Third, the leadership curriculum at the Naval Academy should be modified to reflect one of the few things we do know about modern warfare: its extreme ambiguity. The fog of war is an enduring characteristic of warfare, but our enemies today make ambiguity a central part of their strategies. Russian troops did not enter Crimea wearing or carrying their flags, and China employs a vast maritime militia in the South China Sea to blur the lines between combatant and noncombatant. Academy ethics courses do a good job of focusing on the morally challenging situations that arise in warfare, but many of the examples derive from our decade and a half in the desert. It would require only a little imagination to update these scenarios for future conventional warfighting. More important, the leadership courses should include modules on how leaders make decisions in situations of ambiguous and incomplete information.
Finally, the Naval Academy could make better use of its Saturdays for training opportunities. As much as it pains this Annapolis graduate to admit, West Point does a much better job at this, with cadets regularly embarking on field exercises to practice leadership and learn basic military skills. These should serve as a model. There are only two mandatory events on Saturdays for midshipmen at present: home football games, and a trip to the Holocaust Memorial Museum in Washington for the plebe class. The Naval Academy could employ wargaming software such as “Harpoon” or “Command: Modern Air/Naval Operations” to teach midshipmen what it looks like when two naval forces meet in battle, and then have them apply those lessons against one another. This kind of thing used to be a required course at the Academy, taught during the summer, but wargaming could easily be taught on Saturdays. A low-impact way to implement this—if the football schedule really is sacrosanct—would be to take a battalion (one-sixth of the Brigade) at a time out of the football games to wargame. If the Academy were to place an even higher emphasis on war gaming than football games, more opportunities could open up.
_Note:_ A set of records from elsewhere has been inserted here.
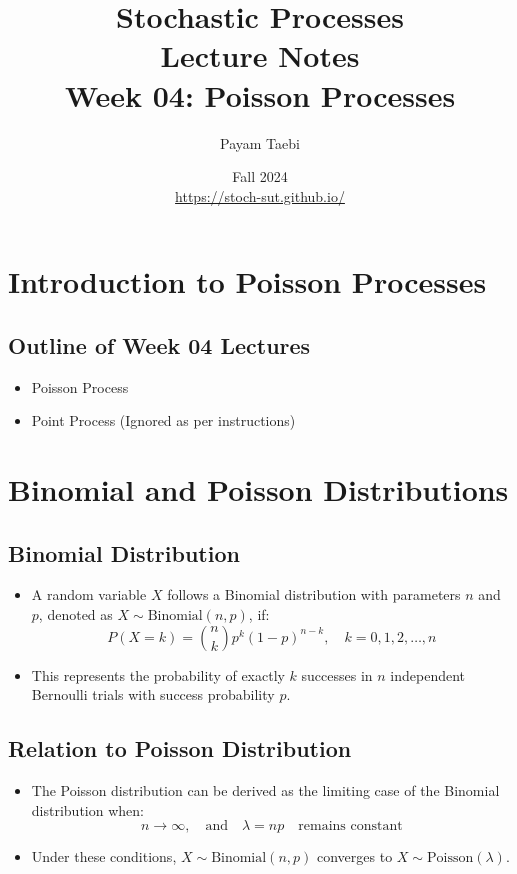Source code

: \documentclass[12pt]{article}
\title{
    \vspace{-2cm}
    \LARGE{Stochastic Processes} \\
    \vspace{0.5cm}
    \Large{Lecture Notes} \\
    \vspace{0.5cm}
    \normalsize{Week 04: Poisson Processes}
}
\author{
    Payam Taebi \\
    \vspace{0.2cm}
    \normalsize{}
}
\date{
    Fall 2024 \\
    \vspace{0.2cm}
    \href{https://stoch-sut.github.io/}{https://stoch-sut.github.io/}
}
\begin{document}
\maketitle
\tableofcontents
\newpage

\section{Introduction to Poisson Processes}

\subsection{Outline of Week 04 Lectures}
\begin{itemize}
    \item Poisson Process
    \item Point Process (Ignored as per instructions)
\end{itemize}

\section{Binomial and Poisson Distributions}

\subsection{Binomial Distribution}
\begin{itemize}
    \item A random variable \( X \) follows a Binomial distribution with parameters \( n \) and \( p \), denoted as \( X \sim \text{Binomial}(n, p) \), if:
    \[
    P(X = k) = \binom{n}{k} p^k (1 - p)^{n - k}, \quad k = 0, 1, 2, \ldots, n
    \]
    \item This represents the probability of exactly \( k \) successes in \( n \) independent Bernoulli trials with success probability \( p \).
\end{itemize}

\subsection{Relation to Poisson Distribution}
\begin{itemize}
    \item The Poisson distribution can be derived as the limiting case of the Binomial distribution when:
    \[
    n \to \infty, \quad \text{and} \quad \lambda = n p \quad \text{remains constant}
    \]
    \item Under these conditions, \( X \sim \text{Binomial}(n, p) \) converges to \( X \sim \text{Poisson}(\lambda) \).
\end{itemize}
\end{document}
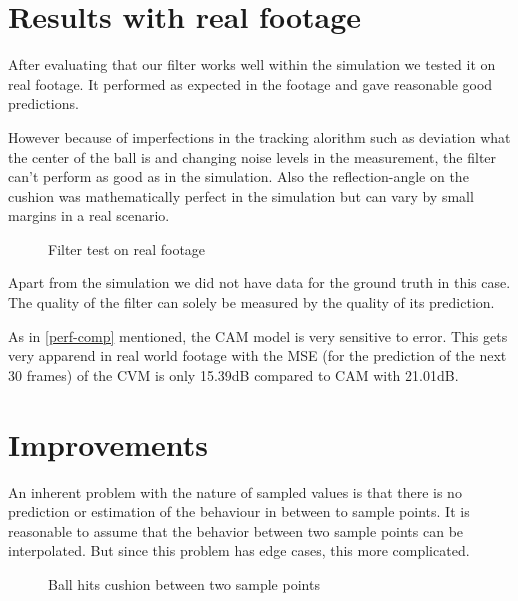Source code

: \documentclass[notitlepage, a4paper, 11pt]{scrartcl}
\begin{document}
\begin{multicols}{2}
\section{Results with real footage}

After evaluating that our filter works well within the simulation we tested it on real footage. 
It performed as expected in the footage and gave reasonable good predictions.

However because of imperfections in the tracking alorithm such as deviation what the center of the ball is and changing noise levels in the measurement, 
the filter can't perform as good as in the simulation. Also the reflection-angle on the cushion was mathematically perfect in the simulation
but can vary by small margins in a real scenario.

\begin{figure}[H]
    \centering
    \caption{Filter test on real footage}
    \label{fig:realfootage}
\end{figure}

Apart from the simulation we did not have data for the ground truth in this case. 
The quality of the filter can solely be measured by the quality of its prediction. 

As in \cref{perf-comp} mentioned, the CAM model is very sensitive to error. This gets very apparend in real world footage with the MSE (for the prediction of the next 30 frames) of the CVM is only 15.39dB compared to CAM with 21.01dB.

\section{Improvements}

An inherent problem with the nature of sampled values is that there is no prediction or estimation
of the behaviour in between to sample points. It is reasonable to assume that the behavior between
two sample points can be interpolated. But since this problem has edge cases, this more complicated.

\begin{figure}[H]
    \centering
    \caption{Ball hits cushion between two sample points}
    \label{fig:edge-case}
\end{figure}


\end{multicols}
\end{document}
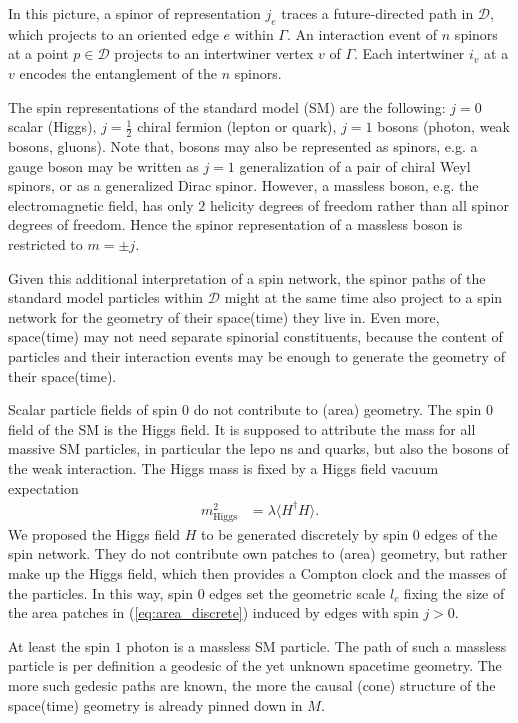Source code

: \documentclass[11pt,a4paper]{article}
\theoremstyle{definition}
\begin{document}
	In this picture, a spinor of representation $j_e$ traces a future-directed path in $\mathcal{D}$, which projects to an oriented edge $e$
	within $\Gamma$. An interaction event of $n$ spinors at a point $p\in \mathcal{D}$ projects to an intertwiner vertex $v$ of $\Gamma$. Each intertwiner $i_v$ at a $v$
	encodes the entanglement of the  $n$ spinors.
	
	The spin representations of the standard model (SM) are the following: $j=0$ scalar (Higgs), $j=\frac{1}{2}$ chiral fermion (lepton or quark), $j=1$ bosons (photon, weak bosons, gluons).
	Note that, bosons may also be represented as spinors, e.g. a gauge boson may be written as $j=1$ generalization of a pair of chiral Weyl spinors, or as a generalized Dirac spinor. However, a massless boson, e.g. the electromagnetic field, has only $2$ helicity degrees of freedom rather than all spinor degrees of freedom. Hence the spinor representation of a massless boson is restricted to $m=\pm j$.  
	
	Given this additional interpretation of a spin network, the spinor paths of the standard model particles within $\mathcal{D}$ might at the same time also project to a spin network for the geometry of their space(time) they live in. Even more, space(time) may not need separate spinorial constituents, because the content of particles and their interaction events may be enough to generate the geometry of their space(time).
	
	Scalar particle fields of spin $0$ do not contribute to (area) geometry. The spin $0$ field of the SM is the Higgs field. It is supposed to attribute the mass for all massive SM particles, in particular the lepo    ns and quarks, but also the bosons of the weak interaction. 
	The Higgs mass is  fixed by a Higgs field vacuum expectation
	\begin{align}
		m_{\text{Higgs}}^2 &= \lambda\langle H^\dagger H\rangle .
	\end{align}
	We proposed the Higgs field $H$  to be generated discretely by spin $0$ edges of the spin network. They do not contribute own patches to (area) geometry, but rather make up the Higgs field, which then provides a Compton clock and the masses of the particles. In this way, spin $0$ edges set the geometric scale $l_c$ fixing the size of the area patches in (\ref{eq:area_discrete}) induced by edges with spin $j>0$.  
	
	At least the spin $1$ photon is a massless SM particle. The path of such a massless particle is per definition a geodesic of the yet unknown spacetime geometry. The more such gedesic paths are known, the more the causal (cone) structure of the space(time) geometry is already pinned down in $M$. 
	
\end{document}
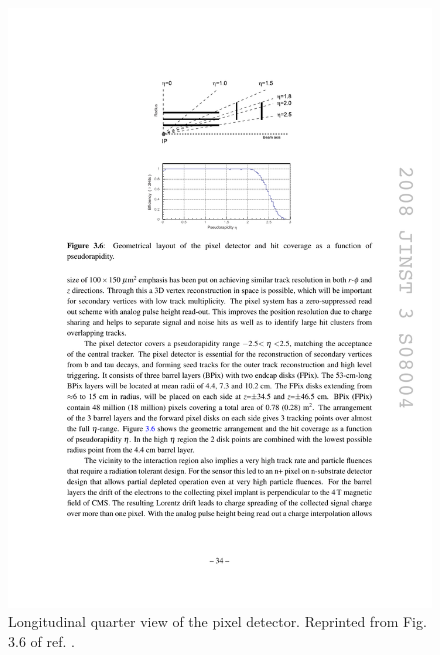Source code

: \documentclass[dissertation.tex]{subfiles}
\begin{document}
\begin{figure}
	\centering
	\includegraphics[scale=1.0]{pixel_longitudinal_quarter_view}
	\caption{Longitudinal quarter view of the pixel detector.  Reprinted from Fig. 3.6 of ref. \cite{CMS_detector_paper}.}
	\label{fig:pixel_longitudinal_quarter_view}
\end{figure}
\end{document}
A renewed emphasis on warfighting at the Naval Academy does not need to be a total retooling of midshipmen education. One major hurdle is already being overcome with the construction of Hopper Hall, which will house secret-clearance-level spaces and computer terminals. This will give midshipmen better access to some of the technical details involved in warfighting. The aim of this renewed emphasis would not be to graduate midshipmen who are masters at the tactical and operational level of war. The goal would be to graduate midshipmen who appreciate the complexities associated with modern naval warfare. This will also help them make better-informed decisions about their service selections and give them perspective during their follow-on training. Naval officers should be conversant in the basics of warfighting when they commission, and this should be a structured part of the Naval Academy’s educational program.